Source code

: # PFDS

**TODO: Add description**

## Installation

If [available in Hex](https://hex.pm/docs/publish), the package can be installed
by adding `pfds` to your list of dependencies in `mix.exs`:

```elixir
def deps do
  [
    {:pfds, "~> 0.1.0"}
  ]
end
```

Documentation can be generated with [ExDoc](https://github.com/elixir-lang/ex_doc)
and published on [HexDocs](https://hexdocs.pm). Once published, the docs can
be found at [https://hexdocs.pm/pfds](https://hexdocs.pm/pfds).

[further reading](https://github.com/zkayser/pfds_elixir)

* What the task requires *
Each line from the one with "to your list" through the last line of the material is to be retyped exactly, and no other line is.

* Completed exercise *
by adding `pfds` to your list of dependencies in `mix.exs`:

```elixir
def deps do
  [
    {:pfds, "~> 0.1.0"}
  ]
end
```

Documentation can be generated with [ExDoc](https://github.com/elixir-lang/ex_doc)
and published on [HexDocs](https://hexdocs.pm). Once published, the docs can
be found at [https://hexdocs.pm/pfds](https://hexdocs.pm/pfds).

[further reading](https://github.com/zkayser/pfds_elixir)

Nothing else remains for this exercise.